Magdeburg (dpa/sa) - Sachsen-Anhalts Landesregierung wird erst in den kommenden Tagen entscheiden, ob und wie der Bewegungsradius im Land wegen der angespannten Corona-Lage auf 15 Kilometer um den Wohnort herum eingeschränkt wird. "Wie wir das praktisch gestalten, das müssen wir sehen", sagte Ministerpräsident Reiner Haseloff (CDU) nach einer Kabinettssitzung am Dienstagabend in Magdeburg. Das Kabinett werde prüfen, ob für derlei Beschränkungen neben der herrschenden Infektionslage am Herkunftsort auch jene am Zielort herangezogen werden könne. Ziel müsse es sein, alle vermeidbaren Aktivitäten auch tatsächlich auszuschließen.

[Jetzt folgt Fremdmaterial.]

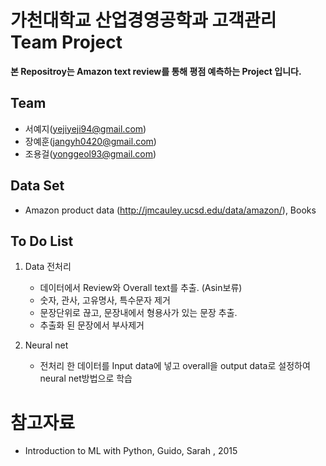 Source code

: 

# 가천대학교 산업경영공학과 고객관리 Team Project


**본 Repositroy는 Amazon text review를 통해 평점 예측하는 Project 입니다.**


## Team

   - 서예지(yejiyeji94@gmail.com)
   - 장예훈(jangyh0420@gmail.com)
   - 조용걸(yonggeol93@gmail.com)


## Data Set

   - Amazon product data (http://jmcauley.ucsd.edu/data/amazon/), Books

## To Do List

   1. Data 전처리
   
        - 데이터에서 Review와 Overall text를 추출. (Asin보류)
        - 숫자, 관사, 고유명사, 특수문자 제거
        - 문장단위로 끊고, 문장내에서 형용사가 있는 문장 추출.
        - 추출화 된 문장에서 부사제거
   
   2. Neural net
   
        - 전처리 한 데이터를 Input data에 넣고 overall을 output data로 설정하여 neural net방법으로 학습


# 참고자료

   - Introduction to ML with Python, Guido, Sarah , 2015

Zuvor hatten Bund und Länder in einer gemeinsame Schalte verabredet, dass sich Menschen aus Landkreisen, in denen es binnen einer Woche mehr als 200 nachgewiesene Ansteckungsfälle je 100 000 Einwohner gibt (7-Tage-Inzidenz), maximal 15 Kilometer um ihren Wohnort herum bewegen dürfen. Ausnahmen sind triftige Gründe, vor allem der Weg zur Arbeit. Touristische Ausflüge seien hingegen explizit kein triftiger Grund, den Radius zu verlassen.

In den vergangenen Tagen hatten Wintersportorte einen Besucheransturm mit überfüllten Parkplätzen und Müllchaos erlebt. Im Harz mussten Polizei und Ordnungsämter wiederholt Parkplätze und Zugangsstraßen sperren, um die Ansammlung von Menschen zu begrenzen.

Sollte der Bewegungsradius von 15 Kilometern nur für Kreise mit einer 7-Tage-Inzidenz von mehr als 200 kommen, dann würde er nach derzeitigem Stand die Bewohner von sechs der 14 Regionen in Sachsen-Anhalt nicht gelten. Magdeburger und Menschen aus dem Bördekreis könnten beispielsweise weiterhin in den Harz fahren. Genau solche Fälle sollen jedoch ausgeschlossen werden, betonte Haseloff.

Klarheit soll bis Ende der Woche herrschen. Dann will das Kabinett die neue Verordnung beschlossen haben. Das muss sie auch. Die jetzigen Regeln gelten nur noch bis 10. Januar.